● EXERCISE OBJECTIVE: Return all lines from the entries below in which the word "target" is present.

● PROVIDED DATA:
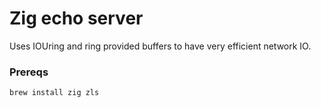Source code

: # Zig echo server

Uses IOUring and ring provided buffers to have very efficient network IO.

### Prereqs

```sh
brew install zig zls
```
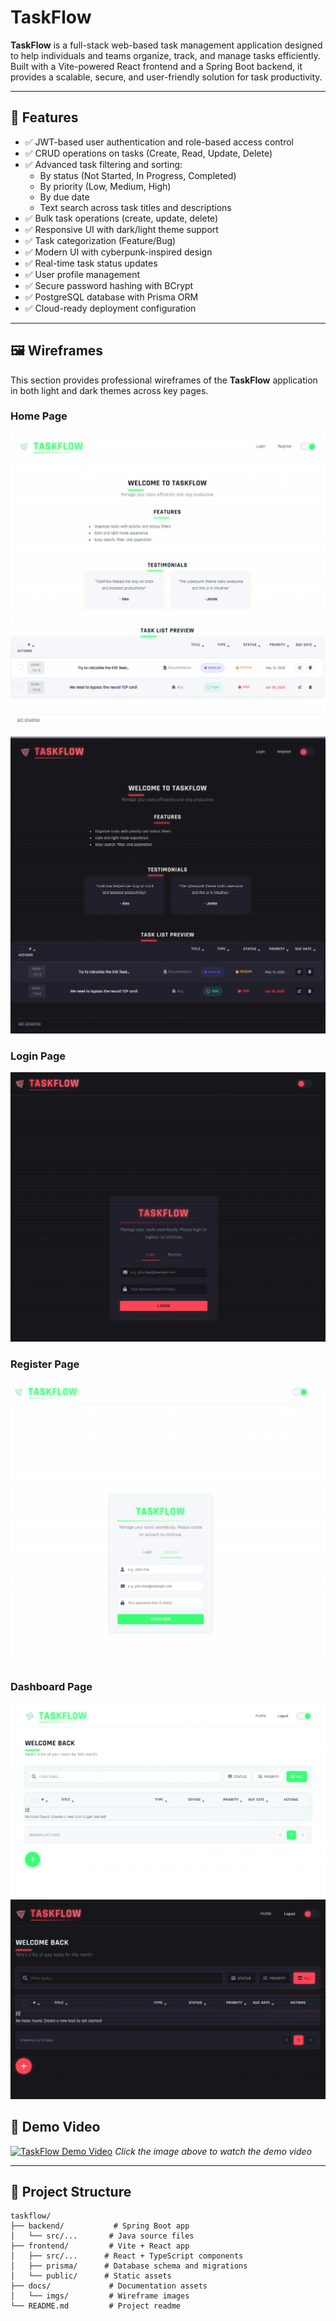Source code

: # TaskFlow

**TaskFlow** is a full-stack web-based task management application designed to help individuals and teams organize, track, and manage tasks efficiently. Built with a Vite-powered React frontend and a Spring Boot backend, it provides a scalable, secure, and user-friendly solution for task productivity.

---

## 🚀 Features

- ✅ JWT-based user authentication and role-based access control
- ✅ CRUD operations on tasks (Create, Read, Update, Delete)
- ✅ Advanced task filtering and sorting:
  - By status (Not Started, In Progress, Completed)
  - By priority (Low, Medium, High)
  - By due date
  - Text search across task titles and descriptions
- ✅ Bulk task operations (create, update, delete)
- ✅ Responsive UI with dark/light theme support
- ✅ Task categorization (Feature/Bug)
- ✅ Modern UI with cyberpunk-inspired design
- ✅ Real-time task status updates
- ✅ User profile management
- ✅ Secure password hashing with BCrypt
- ✅ PostgreSQL database with Prisma ORM
- ✅ Cloud-ready deployment configuration

---

## 🖼️ Wireframes

This section provides professional wireframes of the **TaskFlow** application in both light and dark themes across key pages.

### Home Page
![Light Mode Home Page](docs/imgs/LightMode-HomePage.png)
![Dark Mode Home Page](docs/imgs/DarkMode-HomePage.png)

### Login Page
![Dark Mode Login Page](docs/imgs/DarkMode-Login.png)

### Register Page
![Light Mode Register Page](docs/imgs/LightMode-register.png)

### Dashboard Page
![Light Mode Dashboard Page](docs/imgs/LightMode-Dashboard.png)
![Dark Mode Dashboard Page](docs/imgs/DarkMode-Dashboard.png)



## 🎥 Demo Video
[![TaskFlow Demo Video](https://img.youtube.com/vi/_RQx_9v51IM/maxresdefault.jpg)](https://www.youtube.com/watch?v=_RQx_9v51IM)
*Click the image above to watch the demo video*


---

## 📁 Project Structure

```
taskflow/
├── backend/           # Spring Boot app
│   └── src/...       # Java source files
├── frontend/         # Vite + React app
│   ├── src/...      # React + TypeScript components
│   ├── prisma/      # Database schema and migrations
│   └── public/      # Static assets
├── docs/             # Documentation assets
│   └── imgs/         # Wireframe images
└── README.md         # Project readme
```

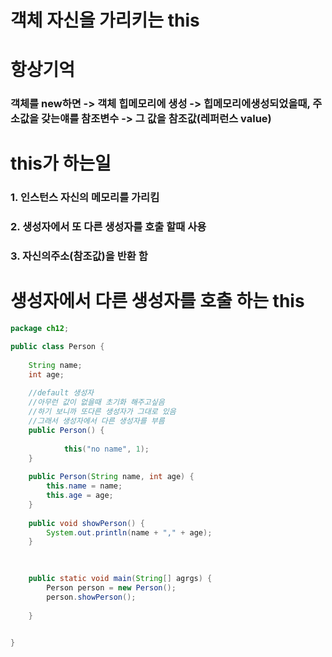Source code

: # 객체 자신을 가리키는 this

# 항상기억
### 객체를 new하면 -> 객체 힙메모리에 생성 -> 힙메모리에생성되었을때, 주소값을 갖는얘를 참조변수 -> 그 값을 참조값(레퍼런스 value)

# this가 하는일
### 1. 인스턴스 자신의 메모리를 가리킴
### 2. 생성자에서 또 다른 생성자를 호출 할때 사용
### 3. 자신의주소(참조값)을 반환 함

# 생성자에서 다른 생성자를 호출 하는 this
```java
package ch12;

public class Person {
	
	String name;
	int age;
	
	//default 생성자
	//아무런 값이 없을때 초기화 해주고싶음
	//하기 보니까 또다른 생성자가 그대로 있음
	//그래서 생성자에서 다른 생성자를 부름
	public Person() {
	
			this("no name", 1);
	}
	
	public Person(String name, int age) {
		this.name = name;
		this.age = age;
	}
	
	public void showPerson() {
		System.out.println(name + "," + age);
	}
	

	
	public static void main(String[] agrgs) {
		Person person = new Person();
		person.showPerson();
	
	}
	

}
```

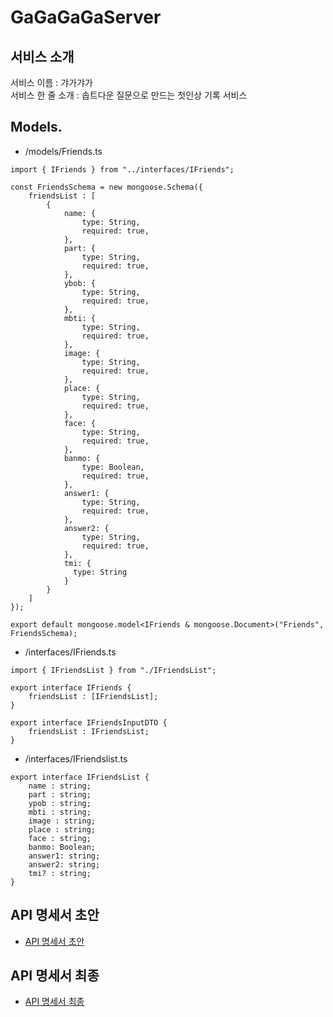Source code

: # GaGaGaGaServer
## 서비스 소개  
서비스 이름 : 갸가갸가  
서비스 한 줄 소개 : 솝트다운 질문으로 만드는 첫인상 기록 서비스
  
## Models. 
- /models/Friends.ts
       
```import mongoose from "mongoose";
import { IFriends } from "../interfaces/IFriends";

const FriendsSchema = new mongoose.Schema({
    friendsList : [
        {
            name: {
                type: String,
                required: true,
            },
            part: {
                type: String,
                required: true,
            },
            ybob: {
                type: String,
                required: true,
            },
            mbti: {
                type: String,
                required: true,
            },
            image: {
                type: String,
                required: true,
            },
            place: {
                type: String,
                required: true,
            },
            face: {
                type: String,
                required: true,
            },
            banmo: {
                type: Boolean,
                required: true,
            },
            answer1: {
                type: String,
                required: true,
            },
            answer2: {
                type: String,
                required: true,
            },
            tmi: {
              type: String
            }
        }
    ]
});

export default mongoose.model<IFriends & mongoose.Document>("Friends", FriendsSchema);
```
- /interfaces/IFriends.ts
```
import { IFriendsList } from "./IFriendsList";

export interface IFriends {
    friendsList : [IFriendsList];
}

export interface IFriendsInputDTO {
    friendsList : IFriendsList;
}
```
- /interfaces/IFriendslist.ts
```
export interface IFriendsList {
    name : string;
    part : string;
    ypob : string;
    mbti : string;
    image : string;
    place : string;
    face : string;
    banmo: Boolean;
    answer1: string;
    answer2: string;
    tmi? : string;
}
```
## API 명세서 초안
- [API 명세서 초안](https://github.com/TeamGaGaGaGa/GaGaGaGaServer/wiki)

## API 명세서 최종   
- [API 명세서 최종](https://github.com/TeamGaGaGaGa/GaGaGaGaServer/wiki/%EC%B5%9C%EC%A2%85-API-%EB%AA%85%EC%84%B8%EC%84%9C)
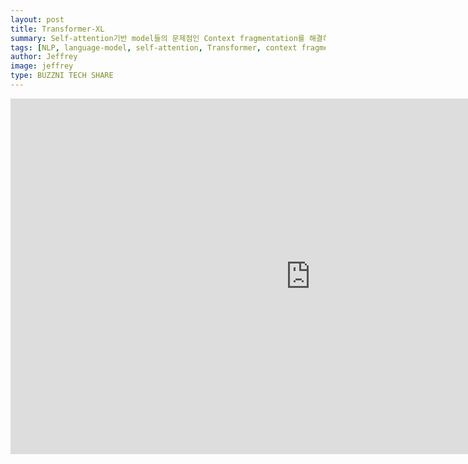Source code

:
 ```yaml
---
layout: post
title: Transformer-XL
summary: Self-attention기반 model들의 문제점인 Context fragmentation를 해결하는 논문입니다.
tags: [NLP, language-model, self-attention, Transformer, context fragment]
author: Jeffrey
image: jeffrey
type: BUZZNI TECH SHARE
---
```



<iframe src="https://docs.google.com/presentation/d/1fc4kErxXcEKxbJtwwabhnP07zyahDn1Xy7WhKYvKQl8/preview" frameborder="0" width="960" height="569" allowfullscreen="true" mozallowfullscreen="true" webkitallowfullscreen="true"></iframe>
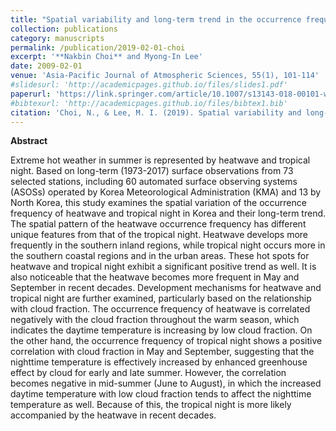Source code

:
 ```yaml
---
title: "Spatial variability and long-term trend in the occurrence frequency of heatwave and tropical night in Korea"
collection: publications
category: manuscripts
permalink: /publication/2019-02-01-choi
excerpt: '**Nakbin Choi** and Myong-In Lee'
date: 2009-02-01
venue: 'Asia-Pacific Journal of Atmospheric Sciences, 55(1), 101-114'
#slidesurl: 'http://academicpages.github.io/files/slides1.pdf'
paperurl: 'https://link.springer.com/article/10.1007/s13143-018-00101-w'
#bibtexurl: 'http://academicpages.github.io/files/bibtex1.bib'
citation: 'Choi, N., & Lee, M. I. (2019). Spatial variability and long-term trend in the occurrence frequency of heatwave and tropical night in Korea. Asia-Pacific Journal of Atmospheric Sciences, 55, 101-114.'
---
```


**Abstract**

Extreme hot weather in summer is represented by heatwave and tropical night. Based on long-term (1973-2017) surface observations from 73 selected stations, including 60 automated surface observing systems (ASOSs) operated by Korea Meteorological Administration (KMA) and 13 by North Korea, this study examines the spatial variation of the occurrence frequency of heatwave and tropical night in Korea and their long-term trend. The spatial pattern of the heatwave occurrence frequency has different unique features from that of the tropical night. Heatwave develops more frequently in the southern inland regions, while tropical night occurs more in the southern coastal regions and in the urban areas. These hot spots for heatwave and tropical night exhibit a significant positive trend as well. It is also noticeable that the heatwave becomes more frequent in May and September in recent decades. Development mechanisms for heatwave and tropical night are further examined, particularly based on the relationship with cloud fraction. The occurrence frequency of heatwave is correlated negatively with the cloud fraction throughout the warm season, which indicates the daytime temperature is increasing by low cloud fraction. On the other hand, the occurrence frequency of tropical night shows a positive correlation with cloud fraction in May and September, suggesting that the nighttime temperature is effectively increased by enhanced greenhouse effect by cloud for early and late summer. However, the correlation becomes negative in mid-summer (June to August), in which the increased daytime temperature with low cloud fraction tends to affect the nighttime temperature as well. Because of this, the tropical night is more likely accompanied by the heatwave in recent decades.
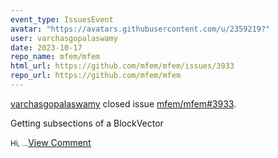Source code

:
 ```yaml
---
event_type: IssuesEvent
avatar: "https://avatars.githubusercontent.com/u/2359219?"
user: varchasgopalaswamy
date: 2023-10-17
repo_name: mfem/mfem
html_url: https://github.com/mfem/mfem/issues/3933
repo_url: https://github.com/mfem/mfem
---
```


<a href='https://github.com/varchasgopalaswamy' target='_blank'>varchasgopalaswamy</a> closed issue <a href='https://github.com/mfem/mfem/issues/3933' target='_blank'>mfem/mfem#3933</a>.

<p>Getting subsections of a BlockVector</p><small>Hi,...</small><a href='https://github.com/mfem/mfem/issues/3933' target='_blank'>View Comment</a>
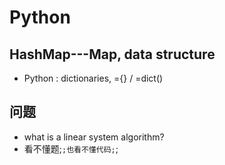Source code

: # Python

## HashMap---Map, data structure
- Python : dictionaries, ={} / =dict()

## 问题
- what is a linear system algorithm?
- 看不懂题;``;也看不懂代码;``;
```

```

● RESPONSE TO THIS EXERCISE:
<a href='https://github.com/varchasgopalaswamy' target='_blank'>varchasgopalaswamy</a> closed issue <a href='https://github.com/mfem/mfem/issues/3933' target='_blank'>mfem/mfem#3933</a>.
<p>Getting subsections of a BlockVector</p><small>Hi,...</small><a href='https://github.com/mfem/mfem/issues/3933' target='_blank'>View Comment</a>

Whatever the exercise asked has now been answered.